# clutch springs on T-rex



## big brute (Apr 20, 2009)

Got the new tires and wheels in friday had them on friday night.Got 28" swamplites on black ss 212's.Getting ready to change out the springs looking at green or lime green on the secondary or should i go with something else because of the weight of the t-rex also which primary should i use.This is gonna be the trail riding bike not getting in the bad stuff..


----------



## Bootlegger (Dec 18, 2008)

I would run a Green one if it was me with a Pink Primary...


----------



## superbogger750 (Jan 8, 2009)

No green not stromg enough you need to run a red.A Teryx is very heavy thats why they are so hard on belt's.


----------



## Bootlegger (Dec 18, 2008)

Is that what you are running Toby?
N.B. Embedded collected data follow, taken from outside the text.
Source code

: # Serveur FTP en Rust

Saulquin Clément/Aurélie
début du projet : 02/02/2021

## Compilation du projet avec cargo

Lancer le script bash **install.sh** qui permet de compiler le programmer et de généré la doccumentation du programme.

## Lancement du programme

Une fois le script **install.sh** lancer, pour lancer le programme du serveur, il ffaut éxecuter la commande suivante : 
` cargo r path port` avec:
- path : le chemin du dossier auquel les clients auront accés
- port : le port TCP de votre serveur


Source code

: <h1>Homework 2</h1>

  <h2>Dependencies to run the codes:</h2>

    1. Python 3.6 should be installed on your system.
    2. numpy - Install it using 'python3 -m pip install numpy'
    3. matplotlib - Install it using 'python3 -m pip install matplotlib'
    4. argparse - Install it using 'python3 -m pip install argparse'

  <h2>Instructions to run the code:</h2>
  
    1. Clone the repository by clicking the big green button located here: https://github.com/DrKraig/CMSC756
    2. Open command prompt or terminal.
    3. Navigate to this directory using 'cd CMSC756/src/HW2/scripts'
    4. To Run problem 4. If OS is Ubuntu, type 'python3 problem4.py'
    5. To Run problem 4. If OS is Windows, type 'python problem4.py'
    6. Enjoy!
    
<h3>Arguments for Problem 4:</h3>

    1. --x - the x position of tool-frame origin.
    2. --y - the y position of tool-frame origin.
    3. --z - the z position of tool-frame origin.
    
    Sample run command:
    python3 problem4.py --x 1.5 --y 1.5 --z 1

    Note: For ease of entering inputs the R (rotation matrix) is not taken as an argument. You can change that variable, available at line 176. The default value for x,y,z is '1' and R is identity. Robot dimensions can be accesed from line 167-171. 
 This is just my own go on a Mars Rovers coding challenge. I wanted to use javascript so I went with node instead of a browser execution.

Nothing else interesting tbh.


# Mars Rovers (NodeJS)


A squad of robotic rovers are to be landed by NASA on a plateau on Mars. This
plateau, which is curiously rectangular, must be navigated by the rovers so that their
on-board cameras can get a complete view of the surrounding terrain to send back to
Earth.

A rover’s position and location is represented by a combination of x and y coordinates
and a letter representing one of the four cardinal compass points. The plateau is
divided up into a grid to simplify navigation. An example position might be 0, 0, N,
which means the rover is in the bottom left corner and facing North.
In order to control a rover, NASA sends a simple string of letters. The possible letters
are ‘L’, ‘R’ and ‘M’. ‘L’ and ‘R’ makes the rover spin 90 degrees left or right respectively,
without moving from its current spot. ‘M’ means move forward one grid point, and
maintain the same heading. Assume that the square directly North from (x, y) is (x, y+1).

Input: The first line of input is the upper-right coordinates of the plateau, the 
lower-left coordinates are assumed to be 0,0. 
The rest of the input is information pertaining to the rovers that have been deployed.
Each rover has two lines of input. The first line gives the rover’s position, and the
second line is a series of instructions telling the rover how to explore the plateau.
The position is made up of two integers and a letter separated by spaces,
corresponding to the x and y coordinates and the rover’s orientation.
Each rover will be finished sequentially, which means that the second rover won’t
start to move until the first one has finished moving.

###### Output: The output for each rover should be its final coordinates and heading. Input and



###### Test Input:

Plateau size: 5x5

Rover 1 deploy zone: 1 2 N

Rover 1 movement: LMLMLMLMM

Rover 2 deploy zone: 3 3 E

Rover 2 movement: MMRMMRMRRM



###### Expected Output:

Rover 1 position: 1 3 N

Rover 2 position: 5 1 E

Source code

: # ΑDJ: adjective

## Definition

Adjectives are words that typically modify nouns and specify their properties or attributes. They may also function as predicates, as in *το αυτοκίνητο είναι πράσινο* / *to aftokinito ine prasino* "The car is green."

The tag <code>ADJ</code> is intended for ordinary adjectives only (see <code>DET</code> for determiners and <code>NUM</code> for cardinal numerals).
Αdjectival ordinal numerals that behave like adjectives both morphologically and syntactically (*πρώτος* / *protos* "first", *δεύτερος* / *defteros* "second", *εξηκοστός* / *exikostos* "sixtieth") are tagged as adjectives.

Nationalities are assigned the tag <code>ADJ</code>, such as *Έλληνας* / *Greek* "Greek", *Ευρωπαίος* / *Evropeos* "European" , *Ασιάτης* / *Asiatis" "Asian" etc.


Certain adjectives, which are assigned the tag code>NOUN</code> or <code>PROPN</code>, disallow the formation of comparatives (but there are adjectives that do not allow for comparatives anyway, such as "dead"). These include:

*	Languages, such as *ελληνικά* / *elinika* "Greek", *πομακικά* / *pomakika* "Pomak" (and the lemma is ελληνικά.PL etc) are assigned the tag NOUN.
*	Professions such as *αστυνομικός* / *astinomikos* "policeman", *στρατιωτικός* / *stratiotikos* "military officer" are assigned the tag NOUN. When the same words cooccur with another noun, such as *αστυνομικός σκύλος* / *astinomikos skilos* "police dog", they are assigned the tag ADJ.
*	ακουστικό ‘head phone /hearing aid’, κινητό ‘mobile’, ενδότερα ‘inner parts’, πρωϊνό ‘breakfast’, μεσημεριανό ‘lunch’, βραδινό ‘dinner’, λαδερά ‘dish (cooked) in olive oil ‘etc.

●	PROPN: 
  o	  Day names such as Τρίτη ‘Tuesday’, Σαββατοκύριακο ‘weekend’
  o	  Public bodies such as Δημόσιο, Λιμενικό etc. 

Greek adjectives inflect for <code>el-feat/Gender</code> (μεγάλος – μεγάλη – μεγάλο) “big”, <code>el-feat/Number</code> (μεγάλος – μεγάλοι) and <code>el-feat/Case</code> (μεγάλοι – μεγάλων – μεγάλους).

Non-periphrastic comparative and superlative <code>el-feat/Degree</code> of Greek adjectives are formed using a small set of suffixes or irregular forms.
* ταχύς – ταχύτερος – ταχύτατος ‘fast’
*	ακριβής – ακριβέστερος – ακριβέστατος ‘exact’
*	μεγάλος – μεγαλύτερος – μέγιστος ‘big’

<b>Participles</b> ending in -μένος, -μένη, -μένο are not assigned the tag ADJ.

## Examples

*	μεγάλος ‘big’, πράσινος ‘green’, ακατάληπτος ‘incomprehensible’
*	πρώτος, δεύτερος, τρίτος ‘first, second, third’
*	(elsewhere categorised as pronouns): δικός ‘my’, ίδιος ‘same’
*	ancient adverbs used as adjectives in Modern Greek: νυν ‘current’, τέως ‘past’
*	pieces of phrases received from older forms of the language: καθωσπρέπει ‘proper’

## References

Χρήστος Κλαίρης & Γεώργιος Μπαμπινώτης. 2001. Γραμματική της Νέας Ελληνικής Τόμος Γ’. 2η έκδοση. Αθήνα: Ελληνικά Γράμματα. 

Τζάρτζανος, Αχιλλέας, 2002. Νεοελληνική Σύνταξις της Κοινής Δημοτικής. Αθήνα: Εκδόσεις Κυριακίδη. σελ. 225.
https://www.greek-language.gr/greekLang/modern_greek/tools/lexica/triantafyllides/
Just curious....how much have you got to ride it with the red one in it? So we have been using the Green with 27's and Lime Green with 28's and then the Blue with 29.5's. and have only used it I think once with a set of 30's. On EPI's site they only go up to a Blue for the Teryx "not sure why"....which I am sure you know the Blue is almost just as stiff as the red and even stiffer when compressed to 1&1/4 inch. This is something I am really wanting to know...any info after you ride it for a while would be great.... Thanks!
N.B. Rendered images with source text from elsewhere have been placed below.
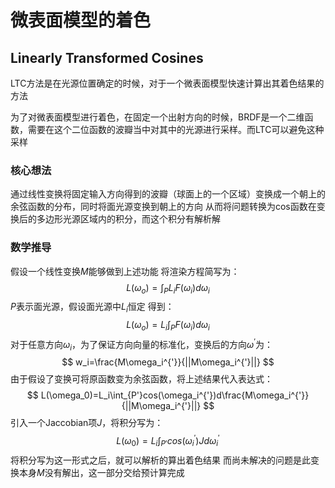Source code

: # 微表面模型的着色

## Linearly Transformed Cosines
LTC方法是在光源位置确定的时候，对于一个微表面模型快速计算出其着色结果的方法

为了对微表面模型进行着色，在固定一个出射方向的时候，BRDF是一个二维函数，需要在这个二位函数的波瓣当中对其中的光源进行采样。而LTC可以避免这种采样

### 核心想法
通过线性变换将固定输入方向得到的波瓣（球面上的一个区域）变换成一个朝上的余弦函数的分布，同时将面光源变换到朝上的方向
从而将问题转换为cos函数在变换后的多边形光源区域内的积分，而这个积分有解析解

### 数学推导
假设一个线性变换$M$能够做到上述功能
将渲染方程简写为：
$$
L(\omega_o)=\int_PL_iF(\omega_i)d\omega_i
$$
$P$表示面光源，假设面光源中$L_i$恒定
得到：
$$
L(\omega_o)=L_i\int_PF(\omega_i)d\omega_i
$$
对于任意方向$\omega_i$，为了保证方向向量的标准化，变换后的方向$\omega^{'}$为：
$$
w_i=\frac{M\omega_i^{'}}{||M\omega_i^{'}||}
$$
由于假设了变换可将原函数变为余弦函数，将上述结果代入表达式：
$$
L(\omega_0)=L_i\int_{P'}cos(\omega_i^{'})d\frac{M\omega_i^{'}}{||M\omega_i^{'}||}
$$
引入一个Jaccobian项$J$，将积分写为：
$$
L(\omega_0)=L_i\int_{P'}cos(\omega_i^{'})Jd\omega_i^{'}
$$
将积分写为这一形式之后，就可以解析的算出着色结果
而尚未解决的问题是此变换本身$M$没有解出，这一部分交给预计算完成

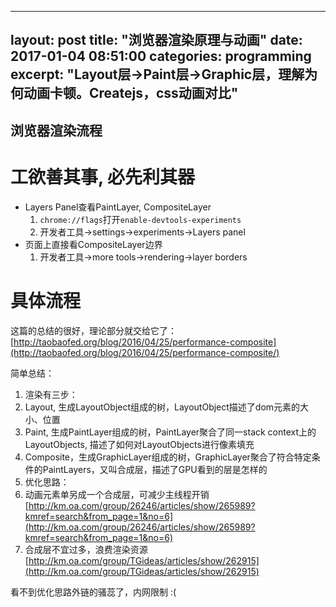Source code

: ----
layout: post
title: "浏览器渲染原理与动画"
date: 2017-01-04 08:51:00
categories: programming
excerpt: "Layout层->Paint层->Graphic层，理解为何动画卡顿。Createjs，css动画对比"
---

## 浏览器渲染流程

# 工欲善其事, 必先利其器

* Layers Panel查看PaintLayer, CompositeLayer
  1. `chrome://flags`打开`enable-devtools-experiments`
  2. 开发者工具->settings->experiments->Layers panel
* 页面上直接看CompositeLayer边界
  1. 开发者工具->more tools->rendering->layer borders

# 具体流程

这篇的总结的很好，理论部分就交给它了：[http://taobaofed.org/blog/2016/04/25/performance-composite](http://taobaofed.org/blog/2016/04/25/performance-composite/)

简单总结：

1. 渲染有三步：
  1. Layout, 生成LayoutObject组成的树，LayoutObject描述了dom元素的大小、位置
  2. Paint, 生成PaintLayer组成的树，PaintLayer聚合了同一stack context上的LayoutObjects, 描述了如何对LayoutObjects进行像素填充
  3. Composite，生成GraphicLayer组成的树，GraphicLayer聚合了符合特定条件的PaintLayers，又叫合成层，描述了GPU看到的层是怎样的
2. 优化思路：
  1. 动画元素单另成一个合成层，可减少主线程开销[http://km.oa.com/group/26246/articles/show/265989?kmref=search&from_page=1&no=6](http://km.oa.com/group/26246/articles/show/265989?kmref=search&from_page=1&no=6)
  2. 合成层不宜过多，浪费渲染资源[http://km.oa.com/group/TGideas/articles/show/262915](http://km.oa.com/group/TGideas/articles/show/262915)

看不到优化思路外链的骚蕊了，内网限制 :(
BTW....sorry...I thought your post said 27's...My FAULT!


----------



## superbogger750 (Jan 8, 2009)

I have several mile's on mine with the red with the stock motor and it does good but if you get in some nasty mud in reverse it will still slip the belt.The Teryx is alot different to clutch than a brute because of the weight.But with my 840 and NOS im going to try the red but im probly going to have to go with a yellow spring.


----------



## Bootlegger (Dec 18, 2008)

superbogger750 said:


> I have several mile's on mine with the red with the stock motor and it does good but if you get in some nasty mud in reverse it will still slip the belt.The Teryx is alot different to clutch than a brute because of the weight.But with my 840 and NOS im going to try the red but im probly going to have to go with a yellow spring.
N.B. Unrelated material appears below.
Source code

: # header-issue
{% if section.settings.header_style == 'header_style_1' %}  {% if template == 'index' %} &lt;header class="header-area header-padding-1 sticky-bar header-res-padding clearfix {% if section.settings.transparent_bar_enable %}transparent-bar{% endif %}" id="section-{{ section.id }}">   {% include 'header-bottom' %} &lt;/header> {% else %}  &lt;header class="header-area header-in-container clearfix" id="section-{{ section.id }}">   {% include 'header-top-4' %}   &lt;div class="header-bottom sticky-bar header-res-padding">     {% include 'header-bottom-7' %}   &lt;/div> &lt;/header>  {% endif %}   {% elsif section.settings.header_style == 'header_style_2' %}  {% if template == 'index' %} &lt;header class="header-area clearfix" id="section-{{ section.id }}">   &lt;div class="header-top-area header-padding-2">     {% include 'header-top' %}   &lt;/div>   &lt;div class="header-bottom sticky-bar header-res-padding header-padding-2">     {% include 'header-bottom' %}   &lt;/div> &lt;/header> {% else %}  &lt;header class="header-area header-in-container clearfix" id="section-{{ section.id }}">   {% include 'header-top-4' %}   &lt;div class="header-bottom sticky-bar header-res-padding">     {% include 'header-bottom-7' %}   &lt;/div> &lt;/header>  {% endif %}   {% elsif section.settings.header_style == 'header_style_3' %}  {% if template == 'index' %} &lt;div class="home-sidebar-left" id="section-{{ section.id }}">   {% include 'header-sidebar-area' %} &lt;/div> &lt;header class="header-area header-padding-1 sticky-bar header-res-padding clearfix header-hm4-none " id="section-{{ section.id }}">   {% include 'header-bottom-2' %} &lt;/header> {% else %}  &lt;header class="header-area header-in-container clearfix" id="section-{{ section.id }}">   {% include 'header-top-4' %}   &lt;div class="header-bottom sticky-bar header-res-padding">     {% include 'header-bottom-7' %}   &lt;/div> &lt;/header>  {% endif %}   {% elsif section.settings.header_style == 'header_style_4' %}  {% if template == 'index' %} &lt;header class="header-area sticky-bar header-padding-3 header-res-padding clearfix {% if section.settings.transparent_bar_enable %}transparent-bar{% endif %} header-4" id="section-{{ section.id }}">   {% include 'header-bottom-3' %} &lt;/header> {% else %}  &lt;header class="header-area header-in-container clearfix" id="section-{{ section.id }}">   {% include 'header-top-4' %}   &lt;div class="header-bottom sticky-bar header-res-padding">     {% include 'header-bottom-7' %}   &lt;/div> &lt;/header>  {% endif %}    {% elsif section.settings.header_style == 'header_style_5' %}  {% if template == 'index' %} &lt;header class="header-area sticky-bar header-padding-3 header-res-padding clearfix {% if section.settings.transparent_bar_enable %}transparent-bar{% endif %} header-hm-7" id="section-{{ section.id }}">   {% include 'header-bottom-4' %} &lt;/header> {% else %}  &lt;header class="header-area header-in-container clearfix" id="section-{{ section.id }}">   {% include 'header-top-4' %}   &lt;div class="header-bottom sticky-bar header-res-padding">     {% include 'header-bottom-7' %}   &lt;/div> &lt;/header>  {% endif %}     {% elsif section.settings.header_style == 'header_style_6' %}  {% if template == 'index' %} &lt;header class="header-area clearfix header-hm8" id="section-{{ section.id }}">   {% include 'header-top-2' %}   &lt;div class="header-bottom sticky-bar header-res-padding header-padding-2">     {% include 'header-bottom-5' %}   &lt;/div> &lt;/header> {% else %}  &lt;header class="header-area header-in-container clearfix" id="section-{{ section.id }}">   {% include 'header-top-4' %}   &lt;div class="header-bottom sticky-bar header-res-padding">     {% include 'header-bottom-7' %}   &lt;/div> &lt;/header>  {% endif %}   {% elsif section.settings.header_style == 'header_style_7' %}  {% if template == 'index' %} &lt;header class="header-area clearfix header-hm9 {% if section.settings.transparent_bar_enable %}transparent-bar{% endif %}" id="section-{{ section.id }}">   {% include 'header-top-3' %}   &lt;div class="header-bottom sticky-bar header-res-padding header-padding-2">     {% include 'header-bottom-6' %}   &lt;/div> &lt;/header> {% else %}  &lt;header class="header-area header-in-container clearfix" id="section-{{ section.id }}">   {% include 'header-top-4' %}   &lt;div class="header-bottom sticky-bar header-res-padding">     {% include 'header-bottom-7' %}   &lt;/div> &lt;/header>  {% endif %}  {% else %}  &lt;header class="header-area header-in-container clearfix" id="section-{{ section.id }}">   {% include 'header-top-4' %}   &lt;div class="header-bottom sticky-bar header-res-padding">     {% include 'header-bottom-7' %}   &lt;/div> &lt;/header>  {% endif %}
Ok...Thanks Toby. Like I said I haven't got do much with it yet....I do know that the 09 & 2010's... when they went to EFI Kawie Changed some things as you know...one was a stiffer secondary. For the guys with the 08's...you may wanna ask your local Kawie dealer about it....reason being is Kawie sent us a box full of OEM secondary springs and said that when we get any 08's in for service that if they still have the 08 OEM secondary spring to change it out and bill them the hours. The weird thing is...there was no recall or bulletin about it....just an email from our district Rep. basically from what I was told the 09 & 10 models secondary is the almost the same as an EPI Almond secondary. Again....Thanks Toby!


----------